Oh my, I wrote the equation wrong, a^2 should be 64 and b^2 should be 81.

Answer 8

So, then the slopes of the asymptotes will be 64/81? or would that be vice versa, 81/64? is a always greater than b?

Answer 9

ok no problem
in this case you have
\[\frac{(x-1)^2}{8^2}-\frac{(y+3)^2}{9^2}=1\]

Answer 10

the slope is not \(\pm\frac{a^2}{b^2}\) it is \(\pm\frac{a}{b}\)

Answer 11

in your case \(\pm\frac{8}{9}\)

Answer 12

does that need to be simplified any further or can it stay as a fraction?

Answer 13

actually it is wrong

Answer 14

should be \(\pm\frac{9}{8}\) i had it upside down

Answer 15

oh, okey dokey. so does that need to be simplified or can it stay as a fraction?

Answer 16

not sure what you mean by "simplify"
there is no common factors, so you cannot reduce it
just leave it as it is

Answer 17

I mean't, like, turn it into a decimal, but I figured it should just be left as is, so thank you (:

Answer 18

Is there a formula I use to find the foci and the lengths of the axes?

Answer 19

i think the lengths are just 8 and 9

Answer 20

that is, semi major is 8
semi minor is 9

not much to that part

Answer 21

finding the foci starts with having an idea of what this looks like

Answer 22

there is my lousy picture, but i drew it to show that the foci are to the right and left of the center, which is \((1,-3)\)

Answer 23

Yes, I know where they're located, I'm just not sure how to find their coordinates using the equation.

Answer 24

since \(a^2+b^2=64+81=145\) you know \(c=\sqrt{145}\)

Answer 25

and since the center is \((1,-3)\) the foci are at \((1-\sqrt{145},-3)\) and \((1+\sqrt{145},-3)\)

Answer 26

Oh, okay, so the square root of 145 is 12.04159458, so that means the foci are (-11.04159458, -3) and (13.04159458, -3), right?

Answer 27

Is it okay to round those numbers?
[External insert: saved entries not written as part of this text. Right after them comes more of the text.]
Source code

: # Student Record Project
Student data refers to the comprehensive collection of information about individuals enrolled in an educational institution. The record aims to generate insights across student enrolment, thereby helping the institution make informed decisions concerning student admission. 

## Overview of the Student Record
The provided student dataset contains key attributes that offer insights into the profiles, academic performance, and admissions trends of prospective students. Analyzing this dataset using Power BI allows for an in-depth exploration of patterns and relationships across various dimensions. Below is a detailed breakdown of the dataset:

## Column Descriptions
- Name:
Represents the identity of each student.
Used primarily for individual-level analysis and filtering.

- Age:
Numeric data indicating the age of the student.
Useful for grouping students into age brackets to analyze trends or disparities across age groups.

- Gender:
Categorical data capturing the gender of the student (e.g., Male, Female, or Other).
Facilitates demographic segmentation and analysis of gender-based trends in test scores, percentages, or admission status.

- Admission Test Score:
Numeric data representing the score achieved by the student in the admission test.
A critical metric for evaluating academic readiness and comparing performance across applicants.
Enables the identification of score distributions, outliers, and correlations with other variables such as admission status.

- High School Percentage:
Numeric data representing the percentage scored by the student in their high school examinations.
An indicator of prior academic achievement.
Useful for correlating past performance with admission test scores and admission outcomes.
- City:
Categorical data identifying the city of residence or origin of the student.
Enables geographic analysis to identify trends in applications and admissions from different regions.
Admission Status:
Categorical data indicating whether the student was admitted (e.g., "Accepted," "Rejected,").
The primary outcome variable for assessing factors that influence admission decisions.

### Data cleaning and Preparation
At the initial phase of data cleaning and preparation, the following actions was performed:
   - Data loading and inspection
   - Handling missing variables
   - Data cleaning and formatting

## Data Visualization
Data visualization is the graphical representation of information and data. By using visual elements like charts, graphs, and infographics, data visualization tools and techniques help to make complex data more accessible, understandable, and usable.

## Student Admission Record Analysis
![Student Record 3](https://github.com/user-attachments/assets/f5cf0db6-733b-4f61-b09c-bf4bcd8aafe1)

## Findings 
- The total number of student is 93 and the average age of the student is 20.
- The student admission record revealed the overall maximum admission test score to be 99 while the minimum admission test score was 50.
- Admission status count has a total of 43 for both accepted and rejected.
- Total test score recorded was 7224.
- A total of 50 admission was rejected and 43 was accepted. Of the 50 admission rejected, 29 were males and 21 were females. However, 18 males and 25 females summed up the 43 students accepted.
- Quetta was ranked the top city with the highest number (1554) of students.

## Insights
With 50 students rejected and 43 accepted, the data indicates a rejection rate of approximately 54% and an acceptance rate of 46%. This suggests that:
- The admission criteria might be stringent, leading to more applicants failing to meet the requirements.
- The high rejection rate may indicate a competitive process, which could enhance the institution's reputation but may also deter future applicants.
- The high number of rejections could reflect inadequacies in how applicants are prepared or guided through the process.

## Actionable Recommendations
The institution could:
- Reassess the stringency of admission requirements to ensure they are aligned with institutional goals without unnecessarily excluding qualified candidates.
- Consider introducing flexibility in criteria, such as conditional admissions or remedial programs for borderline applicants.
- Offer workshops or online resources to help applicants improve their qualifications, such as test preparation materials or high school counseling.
Will it still be accurate enough?

Answer 28

wait a second, is this hyperbola vertical? i remember reading something a while back saying that a (the major axis) is always longer (greater) than b (the minor axis), and if they're flipped, wouldn't that make it vertical?

Answer 29

yeah i drew it wrong
answer was correct though
you can check it here
http://www.wolframalpha.com/input/?i= \frac{%28x-1%29^2}{8^2}-\frac{%28y%2B3%29^2}{9^2}%3D1

Answer 30

Okay! Thank you!